Monday, December 13, 2010

When No News is Okay News, Glitch-wise

Sometimes it's good that agents don't respond immediately to queries from writers.

Last night, sleepless in Portland, visualizing the  empty wine bottles I'll have to recycle in the morning, worrying about glasses that probably will break in the washer, regretting the hors d'oeuvres turning green because I forgot to put them in the fridge, my party obsession floated away in a cloud of fragmented conversations.  The party was over.  Even I had a good time.  So move on, I whispered into my pillow, to your other obsession, the one you put aside in a frantic week of rolling out phyllo dough and filling empanitas.

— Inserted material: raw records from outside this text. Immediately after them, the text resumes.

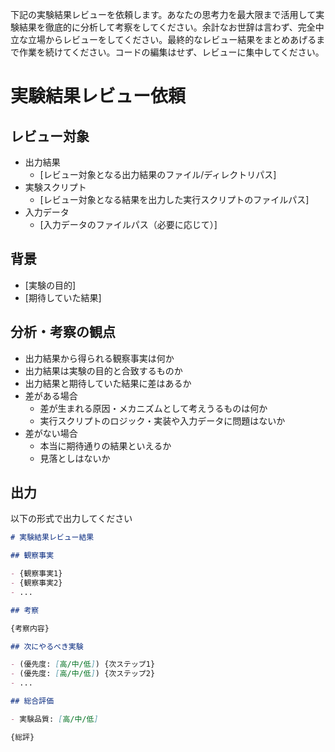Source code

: 下記の実験結果レビューを依頼します。あなたの思考力を最大限まで活用して実験結果を徹底的に分析して考察をしてください。余計なお世辞は言わず、完全中立な立場からレビューをしてください。最終的なレビュー結果をまとめあげるまで作業を続けてください。コードの編集はせず、レビューに集中してください。

# 実験結果レビュー依頼

## レビュー対象

- 出力結果
  - [レビュー対象となる出力結果のファイル/ディレクトリパス]
- 実験スクリプト
  - [レビュー対象となる結果を出力した実行スクリプトのファイルパス]
- 入力データ
  - [入力データのファイルパス（必要に応じて）]

## 背景

- [実験の目的]
- [期待していた結果]

## 分析・考察の観点

- 出力結果から得られる観察事実は何か
- 出力結果は実験の目的と合致するものか
- 出力結果と期待していた結果に差はあるか
- 差がある場合
  - 差が生まれる原因・メカニズムとして考えうるものは何か
  - 実行スクリプトのロジック・実装や入力データに問題はないか
- 差がない場合
  - 本当に期待通りの結果といえるか
  - 見落としはないか

## 出力

以下の形式で出力してください

```markdown
# 実験結果レビュー結果

## 観察事実

- {観察事実1}
- {観察事実2}
- ...

## 考察

{考察内容}

## 次にやるべき実験

- (優先度: [高/中/低]) {次ステップ1}
- (優先度: [高/中/低]) {次ステップ2}
- ...

## 総合評価

- 実験品質: [高/中/低]

{総評}

```

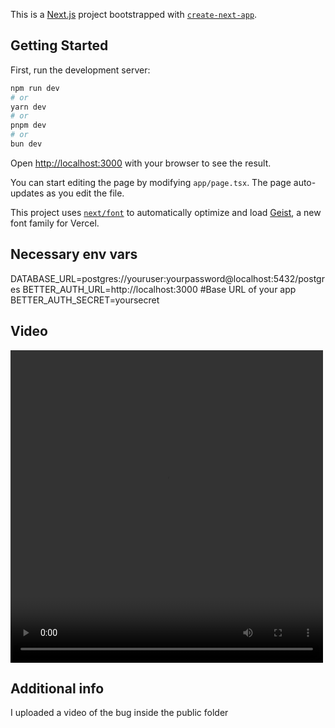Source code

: This is a [Next.js](https://nextjs.org) project bootstrapped with [`create-next-app`](https://nextjs.org/docs/app/api-reference/cli/create-next-app).

## Getting Started

First, run the development server:

```bash
npm run dev
# or
yarn dev
# or
pnpm dev
# or
bun dev
```

Open [http://localhost:3000](http://localhost:3000) with your browser to see the result.

You can start editing the page by modifying `app/page.tsx`. The page auto-updates as you edit the file.

This project uses [`next/font`](https://nextjs.org/docs/app/building-your-application/optimizing/fonts) to automatically optimize and load [Geist](https://vercel.com/font), a new font family for Vercel.

## Necessary env vars

DATABASE_URL=postgres://youruser:yourpassword@localhost:5432/postgres
BETTER_AUTH_URL=http://localhost:3000 #Base URL of your app
BETTER_AUTH_SECRET=yoursecret

## Video

<video width="500" height="500" controls>
  <source src="https://vimeo.com/1067475593?share=copy" type="video/mp4">
</video>

## Additional info

I uploaded a video of the bug inside the public folder
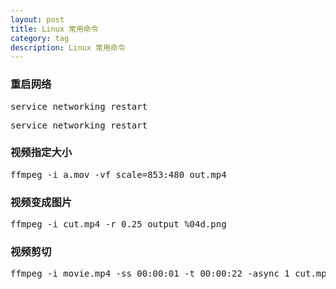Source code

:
 ```yaml
---
layout: post
title: Linux 常用命令
category: tag
description: Linux 常用命令
---
```


### 重启网络
<pre class="prettyprint">
service networking restart
</pre>

<pre class="prettyprint">
service networking restart
</pre>

### 视频指定大小
<pre class="prettyprint">
ffmpeg -i a.mov -vf scale=853:480 out.mp4
</pre>

### 视频变成图片
<pre class="prettyprint">
ffmpeg -i cut.mp4 -r 0.25 output_%04d.png
</pre>

### 视频剪切
<pre class="prettyprint">
ffmpeg -i movie.mp4 -ss 00:00:01 -t 00:00:22 -async 1 cut.mp4
</pre>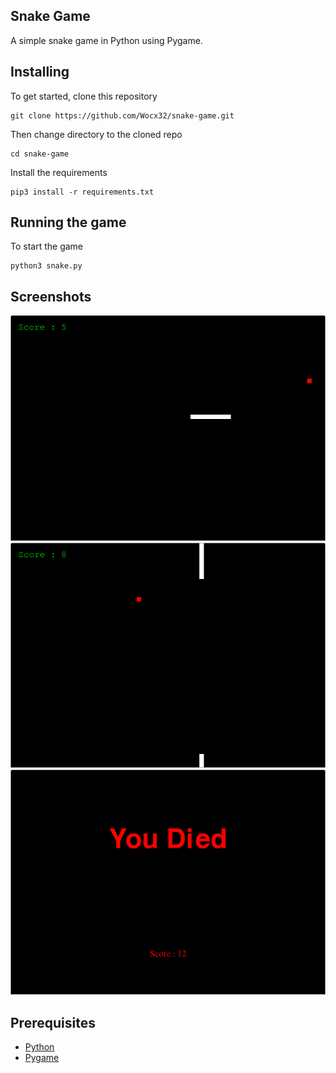 ## Snake Game
A simple snake game in Python using Pygame.

## Installing
To get started, clone this repository

```
git clone https://github.com/Wocx32/snake-game.git
```

Then change directory to the cloned repo

```
cd snake-game
```

Install the requirements

```
pip3 install -r requirements.txt
```

## Running the game
To start the game

```
python3 snake.py
```

## Screenshots
![snake-screenshot1](https://github.com/Wocx32/snake-game/blob/master/.screenshots/snake_screenshot1.png?raw=true)
![snake-screenshot2](https://github.com/Wocx32/snake-game/blob/master/.screenshots/snake_screenshot2.png?raw=true)
![snake-screenshot3](https://github.com/Wocx32/snake-game/blob/master/.screenshots/snake_screenshot3.png?raw=true)

## Prerequisites
- [Python](https://python.org)
- [Pygame](https://pygame.org)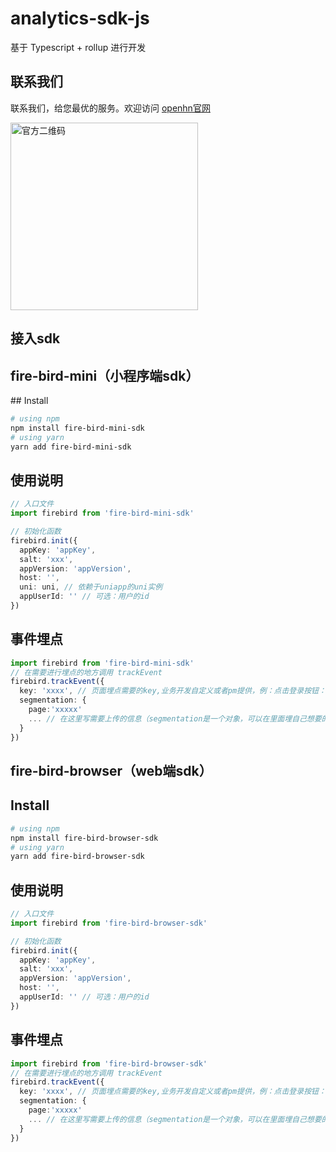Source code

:# analytics-sdk-js

基于 Typescript + rollup 进行开发

## 联系我们

联系我们，给您最优的服务。欢迎访问 [openhn官网](https://www.openhn.com)

<img width="300" src="./example/官方二维码.JPG" alt="官方二维码">

## 接入sdk

<h2>fire-bird-mini（小程序端sdk）</h2>
## Install

```bash
# using npm
npm install fire-bird-mini-sdk
# using yarn
yarn add fire-bird-mini-sdk
```

## 使用说明
```typescript
// 入口文件
import firebird from 'fire-bird-mini-sdk'

// 初始化函数
firebird.init({
  appKey: 'appKey',
  salt: 'xxx',
  appVersion: 'appVersion',
  host: '',
  uni: uni, // 依赖于uniapp的uni实例
  appUserId: '' // 可选：用户的id
})
```

## 事件埋点
```typescript
import firebird from 'fire-bird-mini-sdk'
// 在需要进行埋点的地方调用 trackEvent
firebird.trackEvent({
  key: 'xxxx', // 页面埋点需要的key,业务开发自定义或者pm提供，例：点击登录按钮：loginClick
  segmentation: {
    page:'xxxxx'
    ... // 在这里写需要上传的信息（segmentation是一个对象，可以在里面埋自己想要的属性）
  }
})
```

<h2>fire-bird-browser（web端sdk）</h2>

## Install

```bash
# using npm
npm install fire-bird-browser-sdk
# using yarn
yarn add fire-bird-browser-sdk
```

## 使用说明
```typescript
// 入口文件
import firebird from 'fire-bird-browser-sdk'

// 初始化函数
firebird.init({
  appKey: 'appKey',
  salt: 'xxx',
  appVersion: 'appVersion',
  host: '',
  appUserId: '' // 可选：用户的id
})
```

## 事件埋点
```typescript
import firebird from 'fire-bird-browser-sdk'
// 在需要进行埋点的地方调用 trackEvent
firebird.trackEvent({
  key: 'xxxx', // 页面埋点需要的key,业务开发自定义或者pm提供，例：点击登录按钮：loginClick
  segmentation: {
    page:'xxxxx'
    ... // 在这里写需要上传的信息（segmentation是一个对象，可以在里面埋自己想要的属性）
  }
})
```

Twelve queries sent, two rejections, ten to go. Takes time, I told myself.  These people get a thousand queries a month.  Then I  imagined my email page telling me I had a thousand new messages.  Not a comforting thought. Uneasy, my imaginings stumble on to Ellie, the old lady my queries had mentioned.

Just how old is she?  67, I think, just past the 60 is the new 50 stage and into a little arthritis and a bum hip.

Wait a minute.  Her son is 28, as is our villain.  Which means Ellie was almost forty when he was born.
  
Which is okay, but didn't I have her describe escaping as a teenager from grandmother's house by getting pregnant?  Marrying a no-good who left with a toddler after a year or two? She  lived with her grandmother until she's almost forty?  My grandmother could have lived with me when I was forty.  Despite my careful  outline of Ellie's and my other characters' lives, I'd misplaced maybe thirty years.  Unless I change her backstory, she should be 46, definitely not a crotchety old woman.

Tomorrow I will go back to Ellie, figure out how she got a son at age 39, having left her grandmother's home almost twenty years before.  I know HOW, of course.  What I'm  not sure yet is WHY.

This is why I love both writing and jigsaw puzzles.  The puzzle/story seems to be coming together, sort of, but there are always the pieces that have fallen to  the floor, the ones the player doesn't see until she leans back and looks around.

So today, I'm okay with not getting a request for one hundred pages.  By the end of the week, I'll be checking my email obsessively, as usual,  and Ellie will be glitchless.